Biliary dyskinesia, or functional gallbladder disorder, is often a diagnosis of exclusion. The ROME criteria for diagnosis are well established (Gastroenterology. 2006;130:1498-1509). Patients typically present with moderate-to-severe episodic right upper-quadrant or upper abdominal pain that interrupts their daily activities or prompts a visit to an emergency department and lasts 30 minutes or more (among other criteria). Nausea or vomiting and nocturnal symptoms are supportive but not necessary, so these don't rule out the diagnosis in this case. A workup to exclude structural abnormalities or more classic stone disease is warranted in patients who meet the ROME III criteria. This includes, as you have done, measuring gallbladder ejection fraction induced via cholecystokinin at cholescintigraphy.

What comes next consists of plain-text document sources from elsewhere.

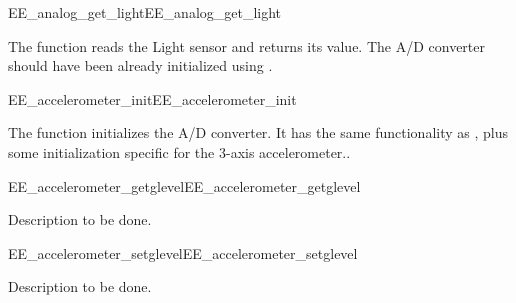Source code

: \begin{function_nopb2}{EE\_analog\_get\_light}{EE_analog_get_light}
  
  \begin{fundescription}
    The function reads the Light sensor and returns its value. The
    A/D converter should have
    been already initialized using .
  \end{fundescription}
  
  \begin{funreturn}
  \end{funreturn}
\end{function_nopb2}





\begin{function_nopb2}{EE\_accelerometer\_init}{EE_accelerometer_init}
  
  \begin{fundescription}
    The function initializes the A/D converter. 
    It has the same functionality as , plus some
    initialization specific for the 3-axis accelerometer..
  \end{fundescription}
\end{function_nopb2}

\begin{function_nopb2}{EE\_accelerometer\_getglevel}{EE_accelerometer_getglevel}
  
  \begin{fundescription}
    Description to be done. 
  \end{fundescription}
  
  \begin{funreturn}
  \end{funreturn}
\end{function_nopb2}


\begin{function_nopb2}{EE\_accelerometer\_setglevel}{EE_accelerometer_setglevel}
  
  \begin{fundescription}
	Description to be done. 
  \end{fundescription}
  
  \begin{funreturn}
  \end{funreturn}
\end{function_nopb2}


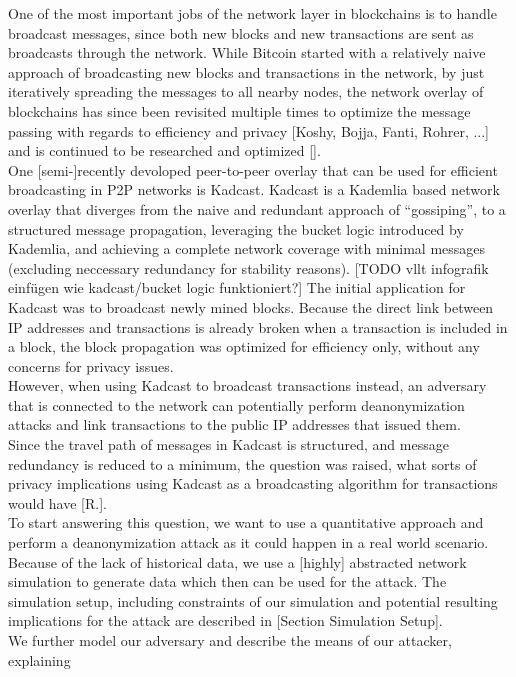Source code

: One of the most important jobs of the network layer in blockchains is to handle broadcast messages, since
both new blocks and new transactions are sent as broadcasts through the network.
While Bitcoin started with a relatively naive approach of broadcasting
new blocks and transactions in the network, by just iteratively spreading the
messages to all nearby nodes,
the network overlay of blockchains has since been revisited multiple times to optimize the message passing with regards to efficiency and privacy [Koshy, Bojja, Fanti, Rohrer, ...] and is continued to be researched and optimized []. \\
One [semi-]recently devoloped peer-to-peer overlay that can be used for efficient broadcasting in P2P networks is Kadcast.
Kadcast is a Kademlia based network overlay that diverges from the naive and redundant approach of ``gossiping'', to a structured message propagation, leveraging the bucket logic introduced by Kademlia, and achieving a complete network coverage with minimal messages (excluding neccessary redundancy for stability reasons). [TODO vllt infografik einfügen wie kadcast/bucket logic funktioniert?]
The initial application for Kadcast was to broadcast newly mined blocks.
Because the direct link between IP addresses and transactions is already
broken when a transaction is included in a block, the block propagation
was optimized for efficiency only, without any concerns for privacy issues. \\
However, when using Kadcast to broadcast transactions instead, an adversary that is connected to the network can potentially perform
deanonymization attacks and link transactions to the public IP addresses that issued them. \\
Since the travel path of messages in Kadcast is structured, and message redundancy is reduced to a minimum, the question was raised, what sorts of privacy implications using Kadcast as a broadcasting algorithm for transactions would have [R.]. \\
To start answering this question, we want to use a quantitative approach and perform a deanonymization attack
as it could happen in a real world scenario. Because of the lack of historical data, we use a [highly] abstracted network
simulation to generate data which then can be used for the attack. The simulation setup, including constraints of our simulation and potential resulting implications for the attack are described in [Section Simulation Setup]. \\
We further model our adversary and describe the means of our attacker, explaining
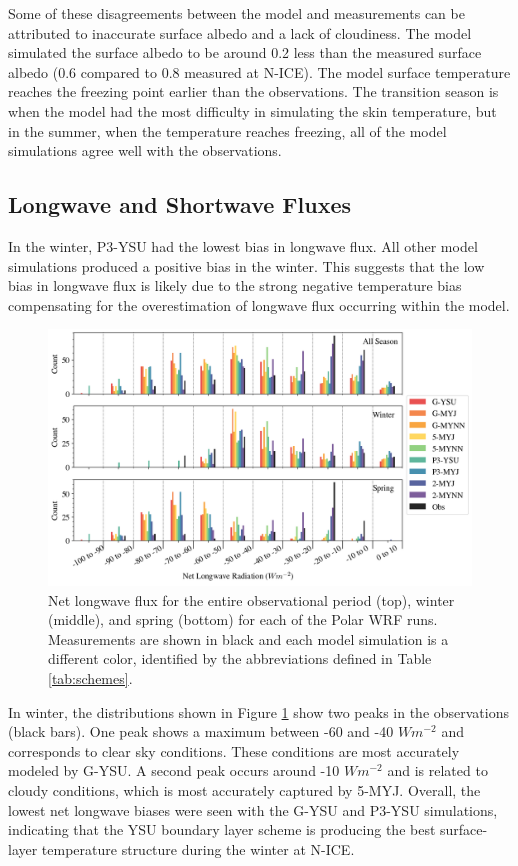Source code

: Some of these disagreements between the model and measurements can be attributed to inaccurate surface albedo and a lack of cloudiness. The model simulated the surface albedo to be around 0.2 less than the measured surface albedo (0.6 compared to 0.8 measured at N-ICE). The model surface temperature reaches the freezing point earlier than the observations. The transition season is when the model had the most difficulty in simulating the skin temperature, but in the summer, when the temperature reaches freezing, all of the model simulations agree well with the observations. 

\subsection{Longwave and Shortwave Fluxes}
In the winter, P3-YSU had the lowest bias in longwave flux. All other model simulations produced a positive bias in the winter. This suggests that the low bias in longwave flux is likely due to the strong negative temperature bias compensating for the overestimation of longwave flux occurring within the model. 

  \begin{figure}[t]
    \centering
    \includegraphics[width=1\linewidth]{figures/chapter3/WRF_NetLW_Histo.png}
    \caption[Polar WRF simulated net longwave flux histograms.]{Net longwave flux for the entire observational period (top), winter (middle), and spring (bottom) for each of the Polar WRF runs. Measurements are shown in black and each model simulation is a different color, identified by the abbreviations defined in Table \ref{tab:schemes}.}
    \label{fig:wrf_netlw}
\end{figure}

 In winter, the distributions shown in Figure \ref{fig:wrf_netlw} show two peaks in the observations (black bars). One peak shows a maximum between -60 and -40 $Wm^{-2}$ and corresponds to clear sky conditions. These conditions are most accurately modeled by G-YSU. A second peak occurs around -10 $Wm^{-2}$ and is related to cloudy conditions, which is most accurately captured by 5-MYJ. Overall, the lowest net longwave biases were seen with the G-YSU and P3-YSU simulations, indicating that the YSU boundary layer scheme is producing the best surface-layer temperature structure during the winter at N-ICE. 
 
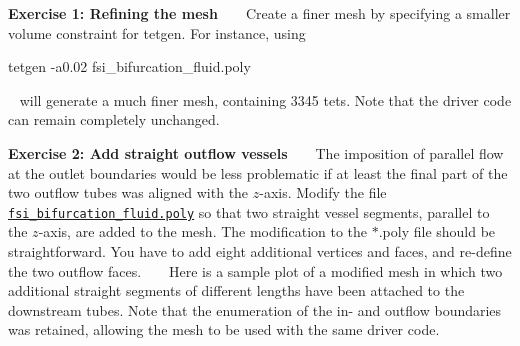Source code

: \begin{DoxyItemize}
\item {\bfseries Exercise 1\+: Refining the mesh} ~\newline
~\newline
 Create a finer mesh by specifying a smaller volume constraint for tetgen. For instance, using ~\newline
 ~\newline

\begin{DoxyCode}
tetgen -a0.02 fsi\_bifurcation\_fluid.poly
\end{DoxyCode}
 ~\newline
 will generate a much finer mesh, containing 3345 tets. Note that the driver code can remain completely unchanged. ~\newline
~\newline

\item {\bfseries Exercise 2\+: Add straight outflow vessels} ~\newline
~\newline
 The imposition of parallel flow at the outlet boundaries would be less problematic if at least the final part of the two outflow tubes was aligned with the $ z $-\/axis. Modify the file {\ttfamily \href{../../../../demo_drivers/navier_stokes/unstructured_three_d_fluid/fsi_bifurcation_fluid.poly}{\tt fsi\+\_\+bifurcation\+\_\+fluid.\+poly} } so that two straight vessel segments, parallel to the $ z $-\/axis, are added to the mesh. The modification to the {\ttfamily $\ast$.poly} file should be straightforward. You have to add eight additional vertices and faces, and re-\/define the two outflow faces. ~\newline
~\newline
 Here is a sample plot of a modified mesh in which two additional straight segments of different lengths have been attached to the downstream tubes. Note that the enumeration of the in-\/ and outflow boundaries was retained, allowing the mesh to be used with the same driver code. ~\newline
~\newline
 

\end{DoxyItemize}
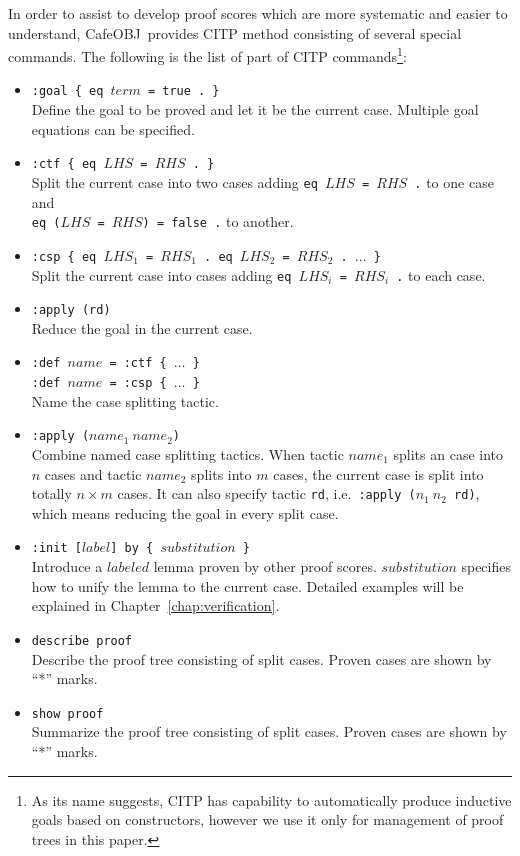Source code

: \documentclass[12pt]{report}
\newcommand{\stt}[1]{{\small{\tt {#1}}}}
\newcommand{\cafeobj}{{\sf CafeOBJ}~}
\begin{document}
In order to assist to develop proof scores which are more systematic
and easier to understand, \cafeobj provides CITP method consisting of
several special commands. The following is the list of part of CITP
commands\footnote{As its name suggests, CITP has capability to
  automatically produce inductive goals based on constructors, however
  we use it only for management of proof trees in this paper.}:
\begin{itemize}
\item \stt{:goal \{ eq $term$ = true . \}}\\ Define the goal to be
  proved and let it be the current case. Multiple goal equations
  can be specified.
\item \stt{:ctf \{ eq $LHS$ = $RHS$ . \}}\\
  Split the current case into two cases adding \stt{eq~$LHS$~=~$RHS$~.} to one case and\\
  \stt{eq~($LHS$~=~$RHS$)~=~false~.} to another.
\item \stt{:csp \{ eq $LH\mathit{S_1}$ = $RH\mathit{S_1}$ . eq $\mathit{LHS_2}$ = $\mathit{RHS_2}$ . $\dots$ \}}\\
  Split the current case into cases adding 
  \stt{eq~$\mathit{LHS_i}$~=~$\mathit{RHS_i}$~.} to each case.
\item \stt{:apply (rd)}\\
 Reduce the goal in the current case.
\item \stt{:def $name$ = :ctf \{ $\dots$ \}}\\
  \stt{:def $name$ = :csp \{ $\dots$ \}}\\
  Name the case splitting tactic.
\item \stt{:apply ($name_1\ name_2$)}\\ 
  Combine named case splitting tactics. When tactic $name_1$ splits an case into
  $n$ cases and tactic $name_2$ splits into $m$ cases, the current case is
  split into totally $n\times m$ cases.  It can also specify tactic
  {\tt rd}, i.e.\ \stt{:apply~($n_1\ n_2$~rd)}, which means reducing
  the goal in every split case.
\item \stt{:init [$label$] by \{ $substitution$ \}}\\
  Introduce a $labeled$ lemma proven by other proof scores. $substitution$ specifies
  how to unify the lemma to the current case. Detailed examples will be explained
  in Chapter~\ref{chap:verification}.
\item \stt{describe proof}\\
 Describe the proof tree consisting of split cases. Proven cases are shown by ``*'' marks.
\item \stt{show proof}\\
Summarize the proof tree consisting of split cases. Proven cases are shown by ``*'' marks.
\end{itemize}
\end{document}

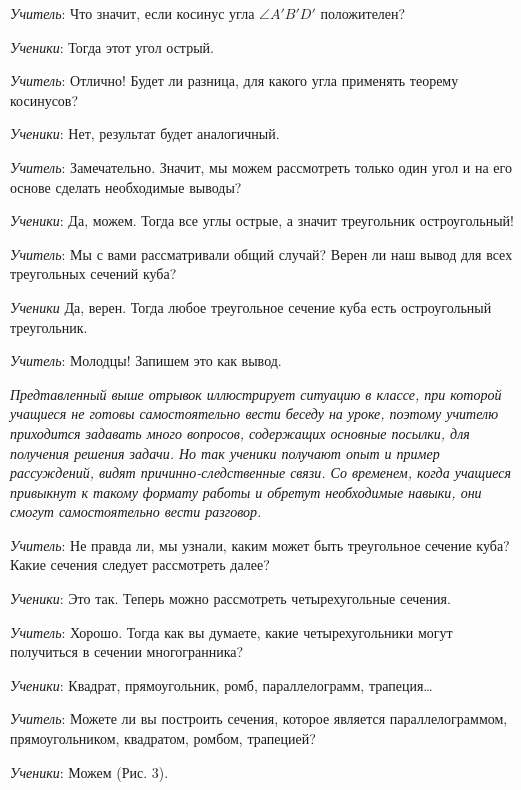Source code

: \documentclass[a4paper,14pt,russian]{extreport}
\begin{document}
\textit{Учитель}: Что значит, если косинус угла $\angle A'B'D'$ положителен?

\textit{Ученики}: Тогда этот угол острый.

\textit{Учитель}: Отлично! Будет ли разница, для какого угла применять теорему косинусов?

\textit{Ученики}: Нет, результат будет аналогичный.

\textit{Учитель}: Замечательно. Значит, мы можем рассмотреть только один угол и на его основе сделать необходимые выводы?

\textit{Ученики}: Да, можем. Тогда все углы острые, а значит треугольник остроугольный!

\textit{Учитель}: Мы с вами рассматривали общий случай? Верен ли наш вывод для всех треугольных сечений куба?

\textit{Ученики} Да, верен. Тогда любое треугольное сечение куба есть остроугольный треугольник.

\textit{Учитель}: Молодцы! Запишем это как вывод.

\textit{Предтавленный выше отрывок иллюстрирует ситуацию в классе, при которой учащиеся не готовы самостоятельно вести беседу на уроке, поэтому учителю приходится задавать много вопросов, содержащих основные посылки, для получения решения задачи. Но так ученики получают опыт и пример рассуждений, видят причинно-следственные связи. Со временем, когда учащиеся привыкнут к такому формату работы и обретут необходимые навыки, они смогут самостоятельно вести  разговор.}

\textit{Учитель}: Не правда ли, мы узнали, каким может быть треугольное сечение куба? Какие сечения следует рассмотреть далее?

\textit{Ученики}: Это так. Теперь можно рассмотреть четырехугольные сечения.

\textit{Учитель}: Хорошо. Тогда как вы думаете, какие четырехугольники могут получиться в сечении многогранника?

\textit{Ученики}: Квадрат, прямоугольник, ромб, параллелограмм, трапеция…

\textit{Учитель}: Можете ли вы построить сечения, которое является параллелограммом, прямоугольником, квадратом, ромбом, трапецией?

\textit{Ученики}: Можем (Рис. 3).
\end{document}
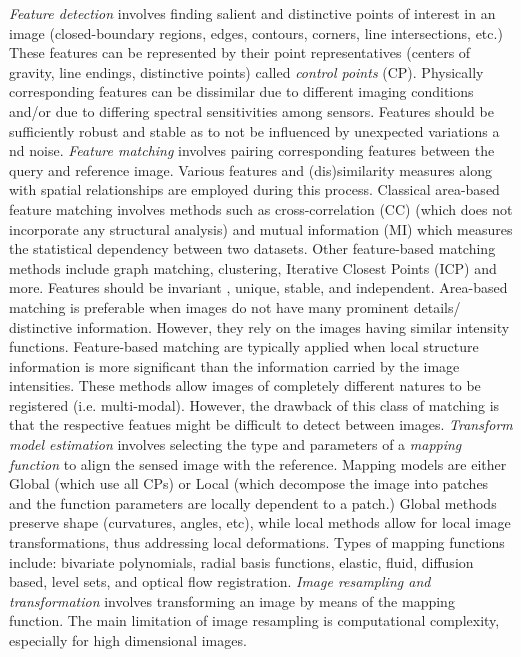 \documentclass[]{article}
\begin{document}
		\textit{Feature detection} involves finding salient and distinctive points of interest in an image (closed-boundary regions, edges, contours, corners, line intersections, etc.)  These features can be represented by their point representatives (centers of gravity, line endings, distinctive points) called \textit{control points} (CP).  Physically corresponding features can be dissimilar due to different imaging conditions and/or due to differing spectral sensitivities among sensors.  Features should be sufficiently robust and stable as to not be influenced by unexpected variations a nd noise. \textit{Feature  matching} involves pairing corresponding features  between the query and reference image.  Various features and (dis)similarity measures along with spatial relationships are employed during this process.  Classical area-based feature matching involves methods such as cross-correlation (CC) (which does not incorporate any structural analysis) and mutual information (MI) which measures the statistical dependency between two datasets.  Other feature-based matching methods include graph matching, clustering, Iterative Closest Points (ICP) and more.  Features should be invariant , unique, stable, and independent.  Area-based matching is preferable when images do not have many prominent details/ distinctive information.  However, they rely on the images having similar intensity functions.  Feature-based matching are typically applied when local structure information is more significant than the information carried by the image intensities.  These methods allow images of completely different natures to be registered (i.e. multi-modal).  However, the drawback of this class of matching is that the respective featues might be difficult to detect between images.   \textit{Transform model estimation} involves selecting the type and parameters of a \textit{mapping function} to align the sensed image with the reference. Mapping  models are either Global (which use all CPs) or Local (which decompose the image into patches and the function parameters are locally dependent to a patch.)  Global methods preserve shape (curvatures, angles, etc), while local methods allow for local image transformations, thus addressing local deformations.  Types of mapping functions include: bivariate polynomials, radial basis functions, elastic, fluid, diffusion based, level sets, and optical flow registration.  \textit{Image resampling and transformation} involves transforming an image by means of the mapping function.  The main limitation of image resampling is computational complexity, especially for high dimensional images. \\
\end{document}
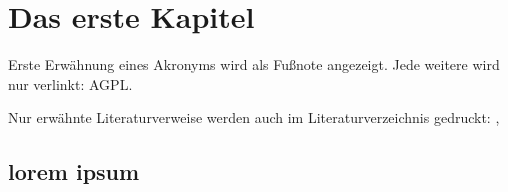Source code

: 
\chapter{Das erste Kapitel}
Erste Erwähnung eines Akronyms wird als Fußnote angezeigt. Jede weitere wird
nur verlinkt: \acf{AGPL}. \cite{fsf:2007}

Nur erwähnte Literaturverweise werden auch im Literaturverzeichnis gedruckt:
\cite{baumgartner:2002}, \cite{dreyfus:1980}

\lipsum[1]

\section{lorem ipsum}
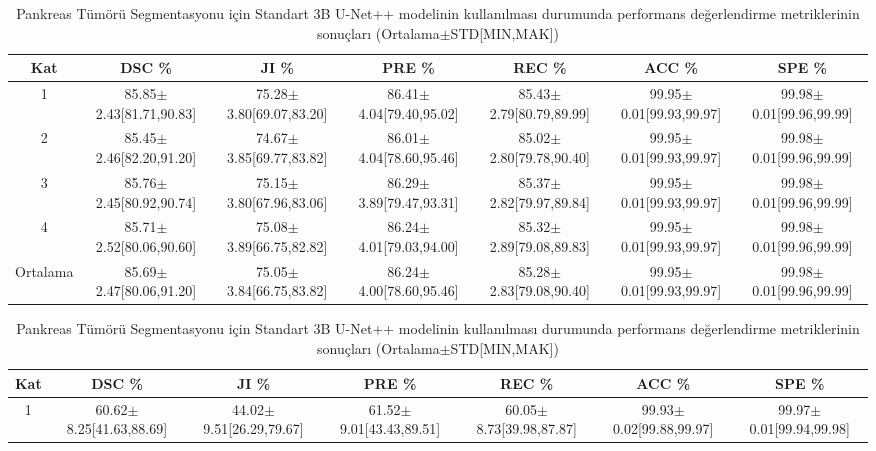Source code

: \begin{table}
	\centering
	\caption{Pankreas Segmentasyonu için Standart 3B U-Net++ modelinin kullanılması durumunda performans değerlendirme metriklerinin sonuçları (Ortalama$\pm$STD[MIN,MAK])}
	\label{tab:p2unet++p}
	\begin{adjustbox}{width=\textwidth}		
		\begin{tabular}{ccccccc}
			\toprule
			Kat   &  DSC \%       &  JI  \%   &  PRE  \%   &  REC  \%  & ACC  \%  &  SPE  \% \\ 
			\midrule 
			1 & 85.85$\pm$2.43[81.71,90.83] & 75.28$\pm$3.80[69.07,83.20] & 86.41$\pm$4.04[79.40,95.02] & 85.43$\pm$2.79[80.79,89.99] & 99.95$\pm$0.01[99.93,99.97] & 99.98$\pm$0.01[99.96,99.99] \\
			2 & 85.45$\pm$2.46[82.20,91.20] & 74.67$\pm$3.85[69.77,83.82] & 86.01$\pm$4.04[78.60,95.46] & 85.02$\pm$2.80[79.78,90.40] & 99.95$\pm$0.01[99.93,99.97] & 99.98$\pm$0.01[99.96,99.99] \\
			3 & 85.76$\pm$2.45[80.92,90.74] & 75.15$\pm$3.80[67.96,83.06] & 86.29$\pm$3.89[79.47,93.31] & 85.37$\pm$2.82[79.97,89.84] & 99.95$\pm$0.01[99.93,99.97] & 99.98$\pm$0.01[99.96,99.99] \\
			4 & 85.71$\pm$2.52[80.06,90.60] & 75.08$\pm$3.89[66.75,82.82] & 86.24$\pm$4.01[79.03,94.00] & 85.32$\pm$2.89[79.08,89.83] & 99.95$\pm$0.01[99.93,99.97] & 99.98$\pm$0.01[99.96,99.99] \\
			\toprule
			Ortalama & 85.69$\pm$2.47[80.06,91.20] & 75.05$\pm$3.84[66.75,83.82] & 86.24$\pm$4.00[78.60,95.46] & 85.28$\pm$2.83[79.08,90.40] & 99.95$\pm$0.01[99.93,99.97] & 99.98$\pm$0.01[99.96,99.99] \\						
			\bottomrule			
		\end{tabular}
	\end{adjustbox}
	\vspace{2\baselineskip}
	\caption{Pankreas Tümörü Segmentasyonu için Standart 3B U-Net++ modelinin kullanılması durumunda performans değerlendirme metriklerinin sonuçları (Ortalama$\pm$STD[MIN,MAK])}
	\label{tab:p2unet++t}
	\begin{adjustbox}{width=\textwidth}		
		\begin{tabular}{ccccccc}
			\toprule
			Kat   &  DSC \%       &  JI  \%   &  PRE  \%   &  REC  \%  & ACC  \%  &  SPE  \% \\ 
			\midrule 
			1 & 60.62$\pm$8.25[41.63,88.69] & 44.02$\pm$9.51[26.29,79.67] & 61.52$\pm$9.01[43.43,89.51] & 60.05$\pm$8.73[39.98,87.87] & 99.93$\pm$0.02[99.88,99.97] & 99.97$\pm$0.01[99.94,99.98] \\

\end{tabular}
\end{adjustbox}
\end{table}
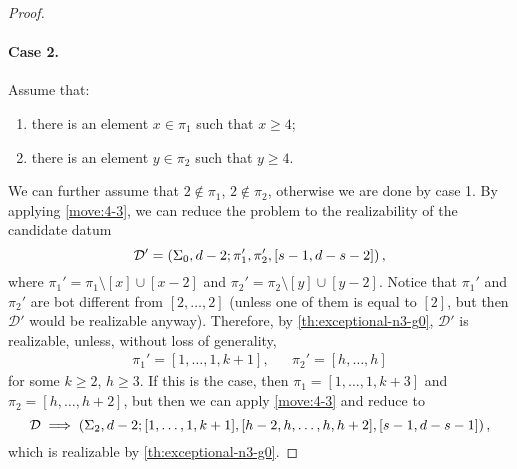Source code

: \documentclass{article}
\begin{document}
\begin{proof}
\paragraph{Case 2.} Assume that:
\begin{enumerate}
\item there is an element $x\in\pi_1$ such that $x\ge 4$;
\item there is an element $y\in\pi_2$ such that $y\ge 4$.
\end{enumerate}
We can further assume that $2\not\in\pi_1$, $2\not\in\pi_2$, otherwise we are done by case 1. By applying \cref{move:4-3}, we can reduce the problem to the realizability of the candidate datum
\[
\mathcal{D}'=\left(\Sigma_0,d-2;\pi_1',\pi_2',[s-1,d-s-2]\right),
\]
where $\pi_1'=\pi_1\setminus[x]\cup[x-2]$ and $\pi_2'=\pi_2\setminus[y]\cup[y-2]$. Notice that $\pi_1'$ and $\pi_2'$ are bot different from $[2,\ldots,2]$ (unless one of them is equal to $[2]$, but then $\mathcal{D}'$ would be realizable anyway). Therefore, by \cref{th:exceptional-n3-g0}, $\mathcal{D}'$ is realizable, unless, without loss of generality,
\begin{align*}
\pi_1'=[1,\ldots,1,k+1],&&\pi_2'=[h,\ldots,h]
\end{align*}
for some $k\ge 2$, $h\ge 3$. If this is the case, then $\pi_1=[1,\ldots,1,k+3]$ and $\pi_2=[h,\ldots,h+2]$, but then we can apply \cref{move:4-3} and reduce to
\[
\mathcal{D}\implies\left(\Sigma_2,d-2;[1,\ldots,1,k+1],[h-2,h,\ldots,h,h+2],[s-1,d-s-1]\right),
\]
which is realizable by \cref{th:exceptional-n3-g0}.


\end{proof}
\end{document}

Conservative treatment options are limited, and no large trials exist. Some studies have shown mixed results using nitrates or sustained-release nifedipine, but these involved small numbers of patients in a nonrandomized fashion (Gastroenterology. 1988;95:1050-1055 and Dig Dis Sci. 1996;41:1814-1818). Cholecystectomy is rapidly becoming the treatment of choice. A meta-analysis examined five studies, with cumulative data in 274 patients showing 90% symptomatic relief with operative treatment vs. 32% symptomatic relief in nonoperative treatment arms (J Laparoendosc Adv Surg Tech A. 2005;15:439-442).